The wonderful recipe that Tiffany shared yesterday, for Annunciation Blueberry Coffee Cake, reminded me of the delicious Baked Blueberry & Pecan Crusted French Toast that I served my family last year on Easter Sunday.   It worked out nicely since I was able to make it the night before and just pop it in the oven after Mass.  It would be a great breakfast for any of the feasts of Our Lady, the color blue (blueberries in this recipe) symbolizes Mary.   

Baked Blueberry & Pecan Crusted French Toast
Adapted from All Recipes


12 slices of day-old French bread
5 eggs
2 1/2 cups milk
1 cup packed brown sugar, divided
1 teaspoon vanilla extract
1/2 teaspoon ground nutmeg
1/2 teaspoon cinnamon
1 cup chopped pecans
1/4 cup butter or margarine, melted
2 cups fresh or frozen blueberries


Arrange bread in a greased 13-in. x 9-in. x 2-in. baking dish.
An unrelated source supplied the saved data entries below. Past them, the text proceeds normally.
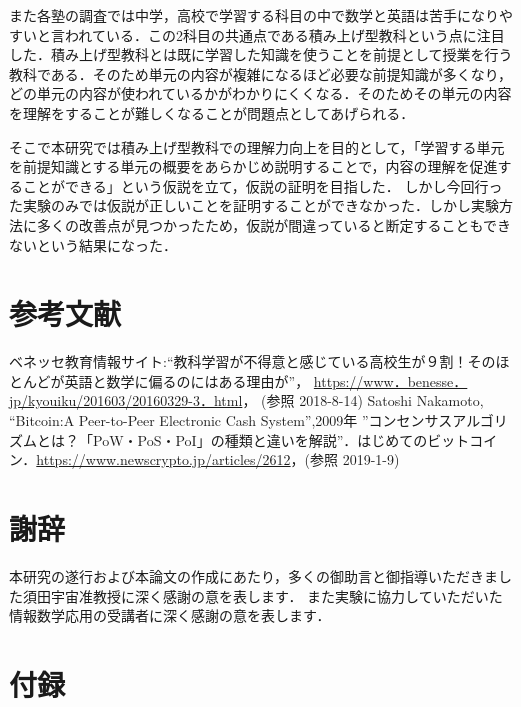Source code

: \documentclass[a4j,12pt]{jsarticle}
\begin{document}
また各塾の調査では中学，高校で学習する科目の中で数学と英語は苦手になりやすいと言われている．この2科目の共通点である積み上げ型教科という点に注目した．積み上げ型教科とは既に学習した知識を使うことを前提として授業を行う教科である．そのため単元の内容が複雑になるほど必要な前提知識が多くなり，どの単元の内容が使われているかがわかりにくくなる．そのためその単元の内容を理解をすることが難しくなることが問題点としてあげられる．

そこで本研究では積み上げ型教科での理解力向上を目的として，「学習する単元を前提知識とする単元の概要をあらかじめ説明することで，内容の理解を促進することができる」という仮説を立て，仮説の証明を目指した．
しかし今回行った実験のみでは仮説が正しいことを証明することができなかった．しかし実験方法に多くの改善点が見つかったため，仮説が間違っていると断定することもできないという結果になった．



\newpage
\section{参考文献}
\begin{thebibliography}{9}
ベネッセ教育情報サイト:“教科学習が不得意と感じている高校生が９割！そのほとんどが英語と数学に偏るのにはある理由が”， \url{https://www．benesse．jp/kyouiku/201603/20160329-3．html}， (参照 2018-8-14)
Satoshi Nakamoto, “Bitcoin:A Peer-to-Peer Electronic Cash System”,2009年
 ”コンセンサスアルゴリズムとは？「PoW・PoS・PoI」の種類と違いを解説”．はじめてのビットコイン．\url{https://www.newscrypto.jp/articles/2612}，(参照 2019-1-9)
\end{thebibliography}

\section{謝辞}
本研究の遂行および本論文の作成にあたり，多くの御助言と御指導いただきました須田宇宙准教授に深く感謝の意を表します．
また実験に協力していただいた情報数学応用の受講者に深く感謝の意を表します．

\section{付録}
\end{document}
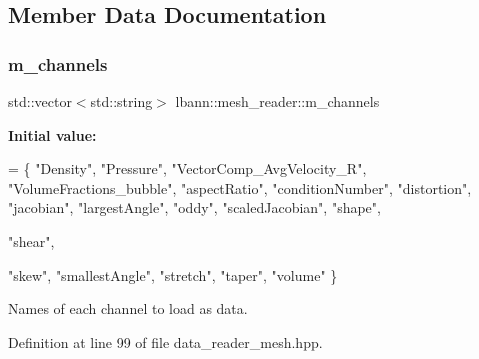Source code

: \subsection{Member Data Documentation}
\mbox{\label{classlbann_1_1mesh__reader_a9260add45b0421acb0ab28dd8f6d8cc6}} 
\subsubsection{\texorpdfstring{m\+\_\+channels}{m\_channels}}
{\footnotesize\ttfamily std\+::vector$<$std\+::string$>$ lbann\+::mesh\+\_\+reader\+::m\+\_\+channels\hspace{0.3cm}{\ttfamily [protected]}}

{\bfseries Initial value\+:}
\begin{DoxyCode}
= \{
    \textcolor{stringliteral}{"Density"},
    \textcolor{stringliteral}{"Pressure"},
    \textcolor{stringliteral}{"VectorComp\_AvgVelocity\_R"},
    \textcolor{stringliteral}{"VolumeFractions\_bubble"},
    \textcolor{stringliteral}{"aspectRatio"},
    \textcolor{stringliteral}{"conditionNumber"},
    \textcolor{stringliteral}{"distortion"},
    \textcolor{stringliteral}{"jacobian"},
    \textcolor{stringliteral}{"largestAngle"},
    \textcolor{stringliteral}{"oddy"},
    \textcolor{stringliteral}{"scaledJacobian"},
    \textcolor{stringliteral}{"shape"},
    
    \textcolor{stringliteral}{"shear"},
    
    \textcolor{stringliteral}{"skew"},
    \textcolor{stringliteral}{"smallestAngle"},
    \textcolor{stringliteral}{"stretch"},
    \textcolor{stringliteral}{"taper"},
    \textcolor{stringliteral}{"volume"}
  \}
\end{DoxyCode}


Names of each channel to load as data. 



Definition at line 99 of file data\+\_\+reader\+\_\+mesh.\+hpp.

\mbox{\label{classlbann_1_1mesh__reader_aeb4e0df4e0be56244df5b663e2940d11}} 
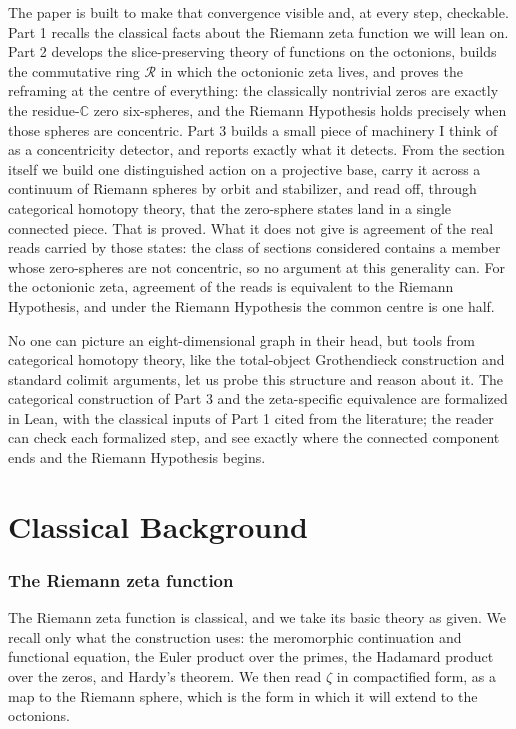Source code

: \documentclass[11pt]{article}
\newcommand{\CC}{\mathbb{C}}
\theoremstyle{plain}
\theoremstyle{definition}
\theoremstyle{remark}
\begin{document}
The paper is built to make that convergence visible and, at every step, checkable. Part 1 recalls the classical facts about the Riemann zeta function we will lean on. Part 2 develops the slice-preserving theory of functions on the octonions, builds the commutative ring $\mathcal R$ in which the octonionic zeta lives, and proves the reframing at the centre of everything: the classically nontrivial zeros are exactly the residue-$\CC$ zero six-spheres, and the Riemann Hypothesis holds precisely when those spheres are concentric. Part 3 builds a small piece of machinery I think of as a concentricity detector, and reports exactly what it detects. From the section itself we build one distinguished action on a projective base, carry it across a continuum of Riemann spheres by orbit and stabilizer, and read off, through categorical homotopy theory, that the zero-sphere states land in a single connected piece. That is proved. What it does not give is agreement of the real reads carried by those states: the class of sections considered contains a member whose zero-spheres are not concentric, so no argument at this generality can. For the octonionic zeta, agreement of the reads is equivalent to the Riemann Hypothesis, and under the Riemann Hypothesis the common centre is one half.

No one can picture an eight-dimensional graph in their head, but tools from categorical homotopy theory, like the total-object Grothendieck construction and standard colimit arguments, let us probe this structure and reason about it. The categorical construction of Part 3 and the zeta-specific equivalence are formalized in Lean, with the classical inputs of Part 1 cited from the literature; the reader can check each formalized step, and see exactly where the connected component ends and the Riemann Hypothesis begins.

\part{Classical Background}
\section{The Riemann zeta function}

The Riemann zeta function is classical, and we take its basic theory as given. We recall only what
the construction uses: the meromorphic continuation and functional equation, the Euler product over
the primes, the Hadamard product over the zeros, and Hardy's theorem. We then read $\zeta$ in
compactified form, as a map to the Riemann sphere, which is the form in which it will extend to the
octonions.
\end{document}
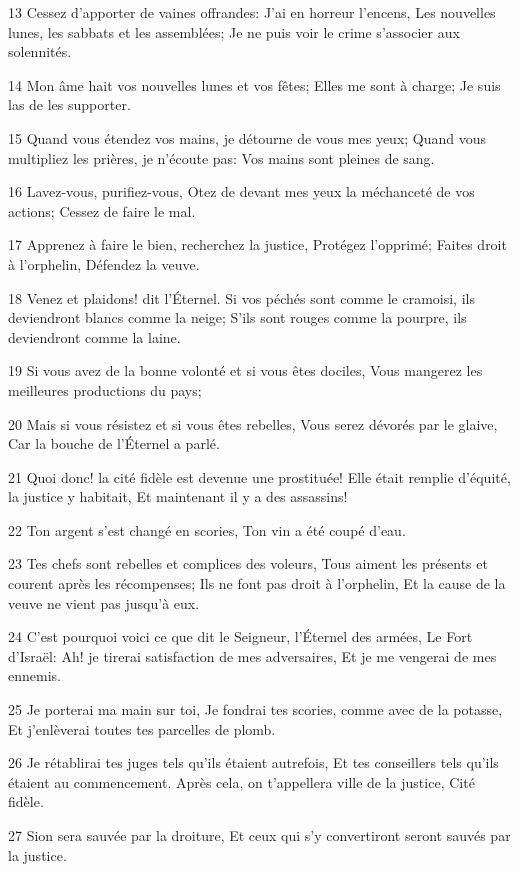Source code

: \par 13 Cessez d'apporter de vaines offrandes: J'ai en horreur l'encens, Les nouvelles lunes, les sabbats et les assemblées; Je ne puis voir le crime s'associer aux solennités.
\par 14 Mon âme hait vos nouvelles lunes et vos fêtes; Elles me sont à charge; Je suis las de les supporter.
\par 15 Quand vous étendez vos mains, je détourne de vous mes yeux; Quand vous multipliez les prières, je n'écoute pas: Vos mains sont pleines de sang.
\par 16 Lavez-vous, purifiez-vous, Otez de devant mes yeux la méchanceté de vos actions; Cessez de faire le mal.
\par 17 Apprenez à faire le bien, recherchez la justice, Protégez l'opprimé; Faites droit à l'orphelin, Défendez la veuve.
\par 18 Venez et plaidons! dit l'Éternel. Si vos péchés sont comme le cramoisi, ils deviendront blancs comme la neige; S'ils sont rouges comme la pourpre, ils deviendront comme la laine.
\par 19 Si vous avez de la bonne volonté et si vous êtes dociles, Vous mangerez les meilleures productions du pays;
\par 20 Mais si vous résistez et si vous êtes rebelles, Vous serez dévorés par le glaive, Car la bouche de l'Éternel a parlé.
\par 21 Quoi donc! la cité fidèle est devenue une prostituée! Elle était remplie d'équité, la justice y habitait, Et maintenant il y a des assassins!
\par 22 Ton argent s'est changé en scories, Ton vin a été coupé d'eau.
\par 23 Tes chefs sont rebelles et complices des voleurs, Tous aiment les présents et courent après les récompenses; Ils ne font pas droit à l'orphelin, Et la cause de la veuve ne vient pas jusqu'à eux.
\par 24 C'est pourquoi voici ce que dit le Seigneur, l'Éternel des armées, Le Fort d'Israël: Ah! je tirerai satisfaction de mes adversaires, Et je me vengerai de mes ennemis.
\par 25 Je porterai ma main sur toi, Je fondrai tes scories, comme avec de la potasse, Et j'enlèverai toutes tes parcelles de plomb.
\par 26 Je rétablirai tes juges tels qu'ils étaient autrefois, Et tes conseillers tels qu'ils étaient au commencement. Après cela, on t'appellera ville de la justice, Cité fidèle.
\par 27 Sion sera sauvée par la droiture, Et ceux qui s'y convertiront seront sauvés par la justice.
In a bowl, combine the eggs, milk, 3/4 cup brown sugar, vanilla and nutmeg; pour over bread. Cover and refrigerate for 8 hours or overnight.

Remove from the refrigerator 30 minutes before baking.   (To make sure that the bottom didn't end up too soggy I flipped the bread over before adding the toppings and baking.) 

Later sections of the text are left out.